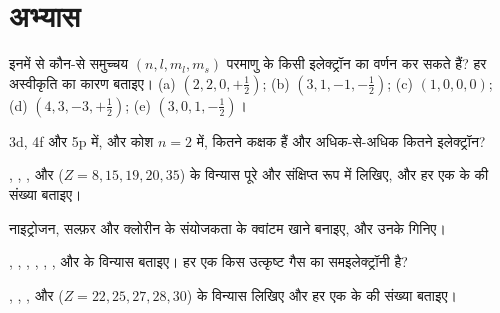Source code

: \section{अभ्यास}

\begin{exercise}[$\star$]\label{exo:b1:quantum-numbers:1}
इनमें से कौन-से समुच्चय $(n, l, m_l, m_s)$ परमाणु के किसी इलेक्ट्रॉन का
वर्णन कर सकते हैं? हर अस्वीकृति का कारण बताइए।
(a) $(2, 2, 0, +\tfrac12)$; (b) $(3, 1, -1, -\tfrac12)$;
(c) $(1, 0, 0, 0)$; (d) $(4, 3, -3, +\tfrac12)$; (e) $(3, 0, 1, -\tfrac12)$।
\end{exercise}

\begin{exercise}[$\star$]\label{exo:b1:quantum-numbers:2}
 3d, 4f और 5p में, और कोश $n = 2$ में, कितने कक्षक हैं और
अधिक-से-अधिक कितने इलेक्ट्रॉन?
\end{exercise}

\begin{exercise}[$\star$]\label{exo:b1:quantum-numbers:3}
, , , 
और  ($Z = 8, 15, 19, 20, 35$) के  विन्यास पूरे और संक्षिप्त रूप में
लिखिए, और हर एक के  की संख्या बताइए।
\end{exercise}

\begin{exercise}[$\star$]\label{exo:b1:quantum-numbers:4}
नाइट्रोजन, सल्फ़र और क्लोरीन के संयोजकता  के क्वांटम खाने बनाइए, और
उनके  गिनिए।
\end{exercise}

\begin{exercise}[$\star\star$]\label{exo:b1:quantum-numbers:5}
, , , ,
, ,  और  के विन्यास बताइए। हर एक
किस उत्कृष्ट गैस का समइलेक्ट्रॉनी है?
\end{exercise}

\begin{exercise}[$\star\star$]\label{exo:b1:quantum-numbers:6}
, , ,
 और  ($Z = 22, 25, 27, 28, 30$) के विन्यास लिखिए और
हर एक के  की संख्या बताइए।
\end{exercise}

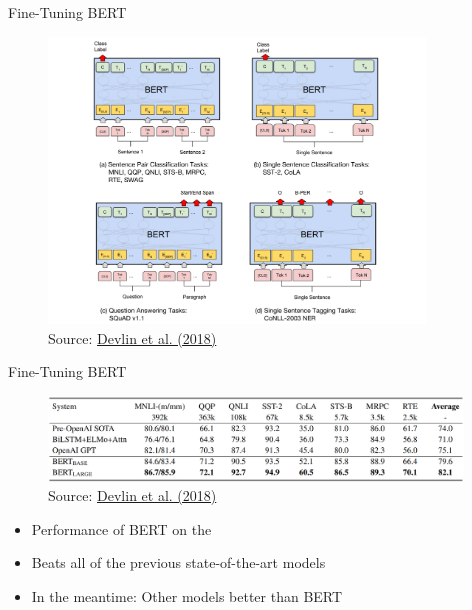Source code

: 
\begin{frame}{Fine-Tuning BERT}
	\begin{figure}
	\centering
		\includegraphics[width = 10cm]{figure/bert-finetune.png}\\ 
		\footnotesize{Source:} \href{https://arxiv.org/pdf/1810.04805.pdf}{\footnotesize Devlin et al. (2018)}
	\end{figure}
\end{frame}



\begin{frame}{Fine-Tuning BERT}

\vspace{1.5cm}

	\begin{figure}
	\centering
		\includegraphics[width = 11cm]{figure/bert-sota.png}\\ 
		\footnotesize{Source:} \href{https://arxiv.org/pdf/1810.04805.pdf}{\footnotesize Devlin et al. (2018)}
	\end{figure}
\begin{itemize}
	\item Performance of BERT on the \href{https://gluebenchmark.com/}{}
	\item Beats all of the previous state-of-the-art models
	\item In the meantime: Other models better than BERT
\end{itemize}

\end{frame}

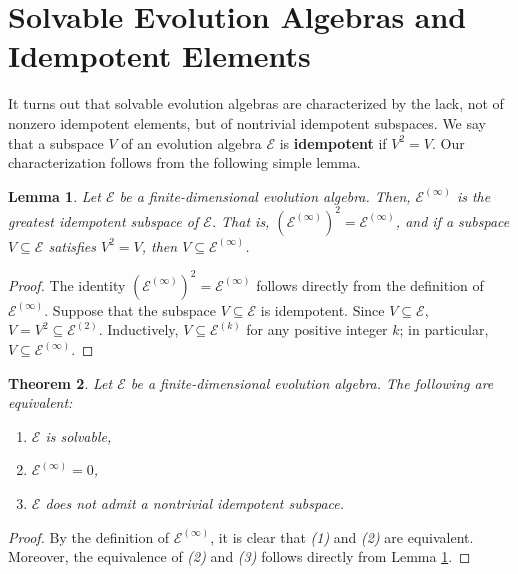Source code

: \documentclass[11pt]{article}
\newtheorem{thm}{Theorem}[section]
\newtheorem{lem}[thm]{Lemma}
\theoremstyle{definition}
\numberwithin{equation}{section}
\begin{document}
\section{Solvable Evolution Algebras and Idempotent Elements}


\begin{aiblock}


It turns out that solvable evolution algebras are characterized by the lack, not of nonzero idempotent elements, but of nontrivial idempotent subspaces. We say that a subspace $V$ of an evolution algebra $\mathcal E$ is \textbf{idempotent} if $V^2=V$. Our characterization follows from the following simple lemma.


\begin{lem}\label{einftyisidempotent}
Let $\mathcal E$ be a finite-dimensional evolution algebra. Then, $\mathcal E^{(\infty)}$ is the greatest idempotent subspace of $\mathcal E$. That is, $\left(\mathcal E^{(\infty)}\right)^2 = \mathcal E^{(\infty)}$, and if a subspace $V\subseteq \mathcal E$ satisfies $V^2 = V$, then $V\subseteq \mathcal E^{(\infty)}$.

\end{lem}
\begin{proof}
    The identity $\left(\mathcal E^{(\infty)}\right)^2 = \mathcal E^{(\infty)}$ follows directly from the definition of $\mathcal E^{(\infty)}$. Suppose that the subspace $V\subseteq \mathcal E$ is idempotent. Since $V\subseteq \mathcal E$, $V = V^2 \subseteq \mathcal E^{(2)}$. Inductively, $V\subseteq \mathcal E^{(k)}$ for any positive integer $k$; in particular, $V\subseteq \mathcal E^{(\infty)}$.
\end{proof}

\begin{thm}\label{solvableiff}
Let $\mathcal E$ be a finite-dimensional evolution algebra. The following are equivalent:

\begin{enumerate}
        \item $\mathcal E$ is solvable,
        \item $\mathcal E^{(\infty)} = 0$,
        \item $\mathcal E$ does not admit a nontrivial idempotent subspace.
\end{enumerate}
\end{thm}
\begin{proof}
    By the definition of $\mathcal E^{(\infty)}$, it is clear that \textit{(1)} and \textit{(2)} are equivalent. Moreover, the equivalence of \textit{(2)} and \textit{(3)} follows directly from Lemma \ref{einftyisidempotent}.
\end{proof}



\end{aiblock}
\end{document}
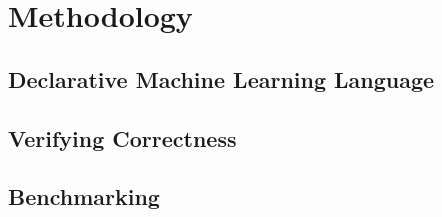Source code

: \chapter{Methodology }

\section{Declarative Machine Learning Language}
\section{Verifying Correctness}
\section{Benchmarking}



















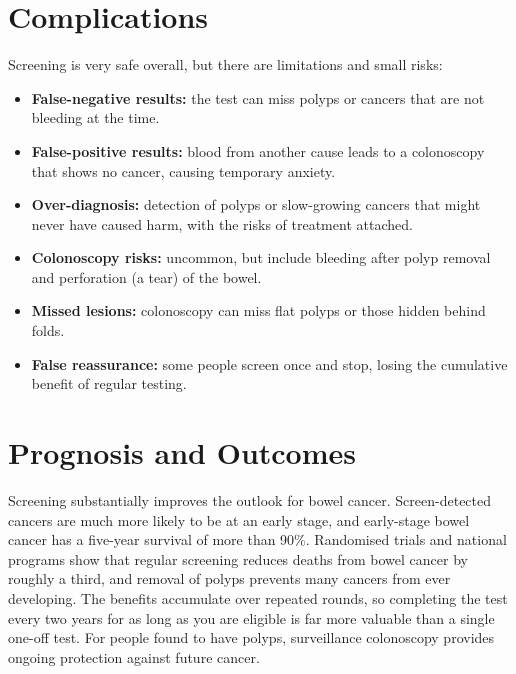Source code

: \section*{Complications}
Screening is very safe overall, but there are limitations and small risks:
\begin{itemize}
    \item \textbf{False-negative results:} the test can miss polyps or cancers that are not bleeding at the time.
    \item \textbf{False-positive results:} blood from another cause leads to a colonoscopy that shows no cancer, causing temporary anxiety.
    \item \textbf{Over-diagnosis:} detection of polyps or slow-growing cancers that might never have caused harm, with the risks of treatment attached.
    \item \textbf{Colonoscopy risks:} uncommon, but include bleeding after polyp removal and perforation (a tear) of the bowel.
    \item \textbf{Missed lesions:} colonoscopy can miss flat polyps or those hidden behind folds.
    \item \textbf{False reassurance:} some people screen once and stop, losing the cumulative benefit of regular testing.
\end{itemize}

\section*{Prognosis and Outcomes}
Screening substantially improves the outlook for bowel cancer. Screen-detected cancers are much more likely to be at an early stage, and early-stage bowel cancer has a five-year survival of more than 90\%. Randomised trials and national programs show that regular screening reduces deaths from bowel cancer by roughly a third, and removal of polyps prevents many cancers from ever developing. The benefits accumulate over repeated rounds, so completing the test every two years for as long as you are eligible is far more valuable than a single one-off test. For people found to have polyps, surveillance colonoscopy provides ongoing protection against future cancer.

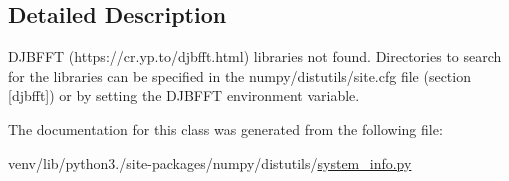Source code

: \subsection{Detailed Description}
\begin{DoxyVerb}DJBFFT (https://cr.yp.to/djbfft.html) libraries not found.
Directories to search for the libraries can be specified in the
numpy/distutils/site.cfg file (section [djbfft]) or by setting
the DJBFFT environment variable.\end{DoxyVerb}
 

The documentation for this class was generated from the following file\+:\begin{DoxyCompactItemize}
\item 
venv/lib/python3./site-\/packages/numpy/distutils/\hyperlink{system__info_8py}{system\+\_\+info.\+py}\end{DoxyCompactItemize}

═══

Task objective
List all lines in the material containing the string "file".

Task solution
numpy/distutils/site.cfg file (section [djbfft]) or by setting
The documentation for this class was generated from the following file\+:\begin{DoxyCompactItemize}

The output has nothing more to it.